I’ve been playing around with plain text files lately for a few different reasons.

So I thought it would be worth learning a dedicated text editor.

Why Vim?

I’ve previously come across vi when managing text files on a server, so thought Vim (VI iMproved) is a good editor to learn. In particular MacVim, installed via homebrew.

What is Vim?

From what I hear vim is:

  • Simple
  • Powerful (once you understand it)
  • Flexible
  • Widely available

What steps I’m taking to customise Vim?

Vim starts off quite simple so thought I’d setup some basic customisations. With a focus on simplicity and purity. That is, to tweak as little as possible and use built-in/default features instead of 3rd party add-ins.

Package managers

One of the first things I wanted to tweak was the theme. My current preference being the Rosé Pine theme. Vim manages themes as packages / plugins.

A quick search listed a few different options for package managers:

  • Vim-plug
  • Vundle
  • Pathogen

With none of these being clearly the ‘best’ or most universal, with pros and cons for all of theme.

After a bit more searching I discovered, that from version 8, Vim has a built-in manager. However it requires a slightly less user friendly setup, but is otherwise simpler than the other ‘package’ managers.

Potentially I’ll opt for one of the more feature rich managers down the line, but the built-in manager seems to be enough for now.


Vim looks for packages in the following directories:

  • ~/.vim/pack/*/start for packages to always load.
  • ~/.vim/pack/*/opt for packages to optionally load.

With ‘*’ being anything.
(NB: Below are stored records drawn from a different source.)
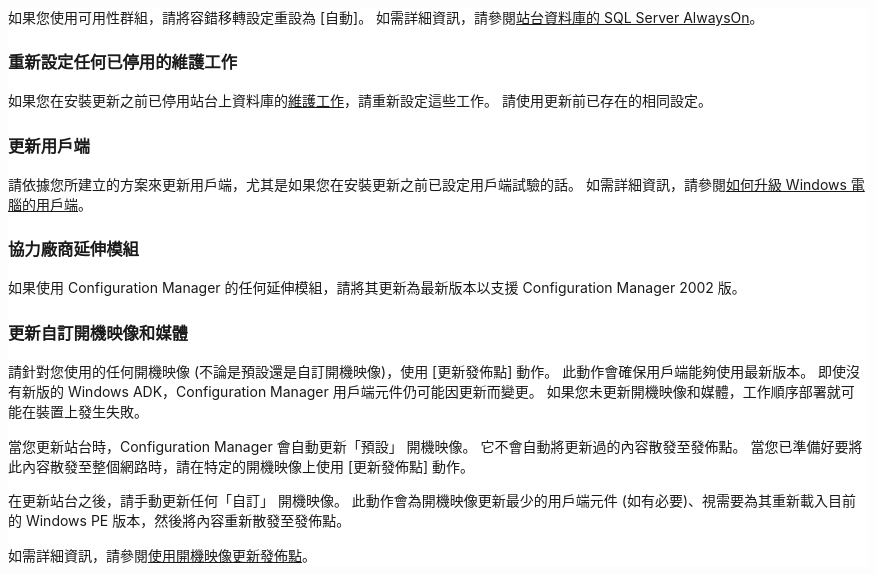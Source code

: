 如果您使用可用性群組，請將容錯移轉設定重設為 [自動]。 如需詳細資訊，請參閱[站台資料庫的 SQL Server AlwaysOn](../deploy/configure/sql-server-alwayson-for-a-highly-available-site-database.md)。

### <a name="reconfigure-any-disabled-maintenance-tasks"></a>重新設定任何已停用的維護工作

如果您在安裝更新之前已停用站台上資料庫的[維護工作](maintenance-tasks.md)，請重新設定這些工作。 請使用更新前已存在的相同設定。  

### <a name="update-clients"></a>更新用戶端

請依據您所建立的方案來更新用戶端，尤其是如果您在安裝更新之前已設定用戶端試驗的話。 如需詳細資訊，請參閱[如何升級 Windows 電腦的用戶端](../../clients/manage/upgrade/upgrade-clients-for-windows-computers.md)。  

### <a name="third-party-extensions"></a>協力廠商延伸模組

如果使用 Configuration Manager 的任何延伸模組，請將其更新為最新版本以支援 Configuration Manager 2002 版。

### <a name="update-custom-boot-images-and-media"></a>更新自訂開機映像和媒體



請針對您使用的任何開機映像 (不論是預設還是自訂開機映像)，使用 [更新發佈點]  動作。 此動作會確保用戶端能夠使用最新版本。 即使沒有新版的 Windows ADK，Configuration Manager 用戶端元件仍可能因更新而變更。 如果您未更新開機映像和媒體，工作順序部署就可能在裝置上發生失敗。

當您更新站台時，Configuration Manager 會自動更新「預設」  開機映像。 它不會自動將更新過的內容散發至發佈點。 當您已準備好要將此內容散發至整個網路時，請在特定的開機映像上使用 [更新發佈點]  動作。

在更新站台之後，請手動更新任何「自訂」  開機映像。 此動作會為開機映像更新最少的用戶端元件 (如有必要)、視需要為其重新載入目前的 Windows PE 版本，然後將內容重新散發至發佈點。

如需詳細資訊，請參閱[使用開機映像更新發佈點](../../../osd/get-started/manage-boot-images.md#update-distribution-points-with-the-boot-image)。
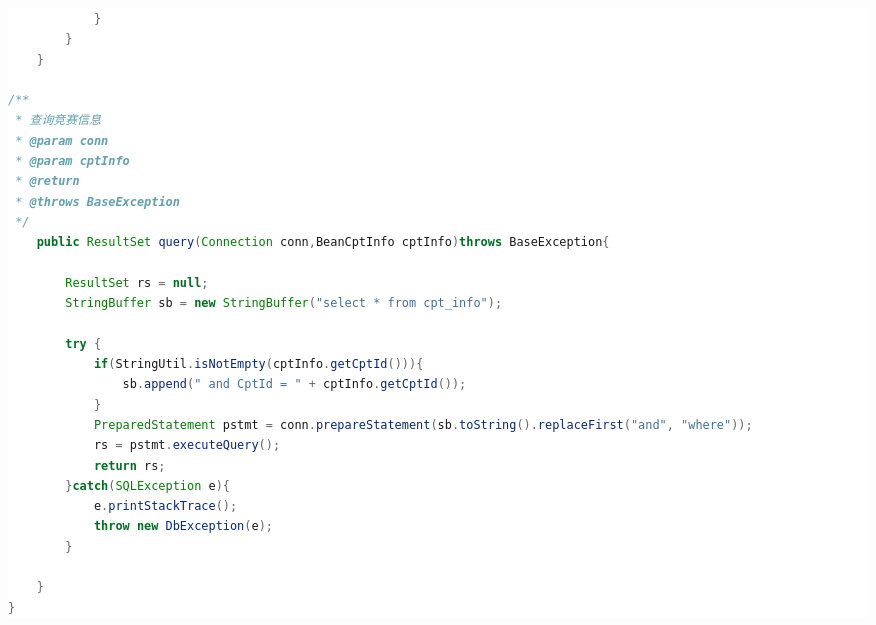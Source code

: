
 ```java
			}
		}
	}
	
/**
 * 查询竞赛信息
 * @param conn
 * @param cptInfo
 * @return
 * @throws BaseException
 */
	public ResultSet query(Connection conn,BeanCptInfo cptInfo)throws BaseException{

		ResultSet rs = null;
		StringBuffer sb = new StringBuffer("select * from cpt_info");
		
		try {
			if(StringUtil.isNotEmpty(cptInfo.getCptId())){
				sb.append(" and CptId = " + cptInfo.getCptId());
			}
			PreparedStatement pstmt = conn.prepareStatement(sb.toString().replaceFirst("and", "where"));
			rs = pstmt.executeQuery();
			return rs;
		}catch(SQLException e){
			e.printStackTrace();
			throw new DbException(e);
		}
		
	}
}

```

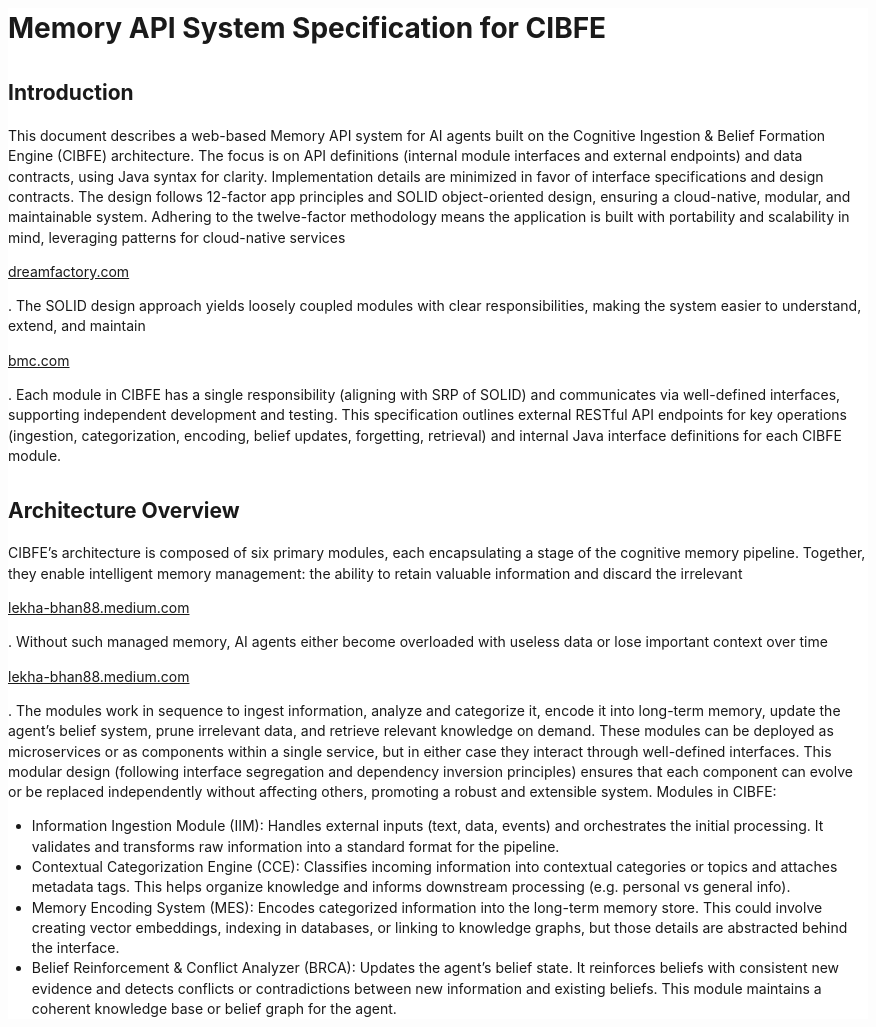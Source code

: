 # Memory API System Specification for CIBFE

## **Introduction**

This document describes a web-based Memory API system for AI agents built on the Cognitive Ingestion & Belief Formation Engine (CIBFE) architecture. The focus is on API definitions (internal module interfaces and external endpoints) and data contracts, using Java syntax for clarity. Implementation details are minimized in favor of interface specifications and design contracts. The design follows 12-factor app principles and SOLID object-oriented design, ensuring a cloud-native, modular, and maintainable system. Adhering to the twelve-factor methodology means the application is built with portability and scalability in mind, leveraging patterns for cloud-native services

[dreamfactory.com](https://www.dreamfactory.com/resources/whitepapers/implementing-the-twelve-factor-app-methodology#:~:text=led%20to%20a%20new%20paradigm,native%20applications)

. The SOLID design approach yields loosely coupled modules with clear responsibilities, making the system easier to understand, extend, and maintain

[bmc.com](https://www.bmc.com/blogs/solid-design-principles/#:~:text=Why%20use%20SOLID%20principles%20in,programming)

. Each module in CIBFE has a single responsibility (aligning with SRP of SOLID) and communicates via well-defined interfaces, supporting independent development and testing. This specification outlines external RESTful API endpoints for key operations (ingestion, categorization, encoding, belief updates, forgetting, retrieval) and internal Java interface definitions for each CIBFE module.

## **Architecture Overview**

CIBFE’s architecture is composed of six primary modules, each encapsulating a stage of the cognitive memory pipeline. Together, they enable intelligent memory management: the ability to retain valuable information and discard the irrelevant

[lekha-bhan88.medium.com](https://lekha-bhan88.medium.com/autonomous-memory-management-in-agentic-ai-balancing-retention-and-forgetting-f5c50f2e5b9b#:~:text=information%2C%20and%20work%20across%20time,matters%20and%20forget%20what%20doesn%E2%80%99t)

. Without such managed memory, AI agents either become overloaded with useless data or lose important context over time

[lekha-bhan88.medium.com](https://lekha-bhan88.medium.com/autonomous-memory-management-in-agentic-ai-balancing-retention-and-forgetting-f5c50f2e5b9b#:~:text=Without%20this%2C%20agentic%20systems%20risk,personalization%2C%20or%20give%20incomplete%20answers)

. The modules work in sequence to ingest information, analyze and categorize it, encode it into long-term memory, update the agent’s belief system, prune irrelevant data, and retrieve relevant knowledge on demand. These modules can be deployed as microservices or as components within a single service, but in either case they interact through well-defined interfaces. This modular design (following interface segregation and dependency inversion principles) ensures that each component can evolve or be replaced independently without affecting others, promoting a robust and extensible system. Modules in CIBFE:

* Information Ingestion Module (IIM): Handles external inputs (text, data, events) and orchestrates the initial processing. It validates and transforms raw information into a standard format for the pipeline.
* Contextual Categorization Engine (CCE): Classifies incoming information into contextual categories or topics and attaches metadata tags. This helps organize knowledge and informs downstream processing (e.g. personal vs general info).
* Memory Encoding System (MES): Encodes categorized information into the long-term memory store. This could involve creating vector embeddings, indexing in databases, or linking to knowledge graphs, but those details are abstracted behind the interface.
* Belief Reinforcement & Conflict Analyzer (BRCA): Updates the agent’s belief state. It reinforces beliefs with consistent new evidence and detects conflicts or contradictions between new information and existing beliefs. This module maintains a coherent knowledge base or belief graph for the agent.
In my case I’ve used ‘plugins’ as the directory name. ~/.vim/pack/plugins/start.

When Vim starts up, after processing your .vimrc, it scans all directories in ‘packpath’ for plugins under the “pack/*/start” directory. First all those directories are added to ‘runtimepath’. Then all the plugins are loaded.

- from the vim :help package documentation

So what do we actually need to do, to install a package?

Ensure we have the required directory:

mkdir -p $HOME/.vim/pack/plugins/start

Copy the required files. (In this case the rose pine theme).

git clone --depth=1 https://github.com/rose-pine/vim $HOME/.vim/pack/plugins/start/rosepine/

We should now have the theme successfully installed. However it won’t be enabled.

General Config

So now that the theme is installed, how do we enable it?

Vim uses a special file .vimrc to store / manage configurations. So to enable the theme we need to update this file.

.vimrc Open the .vimrc with mvim $HOME/.vimrc

To enable the theme, we add some lines / comments to the .vimrc

" enable rosepine theme
set background=dark
colorscheme rosepine_moon

Whilst we’re editing the .vimrc we can also add some other configurations.

" Line number options:
" add absolute line number to current line
set number         
" add relative line numbers
set relativenumber

" Column highlighting options:
" Highlight column 80 as a soft-warning on line length.
set colorcolumn=80


mvim vs vim

I initially tried this approach with vim directly in the macOS terminal. However it didn’t display the theme as expected. It turns out that the macOS terminal by default doesn’t support ‘true colours’. Which means that the theme won’t display as intended, but will instead display something similar, but different.

To get around this issue (without replacing the macOS terminal), I chose to install and use MacVim instead.

brew install macvim

neovim vs vim

NeoVim is a version of vim with some built-in ‘modern’ features. Such as a built-in LSP server, and lua scripting. However at this stage I’m not aware of the benefits of these features enough to use NeoVim. However I suspect I’ll end up using NeoVim down the line.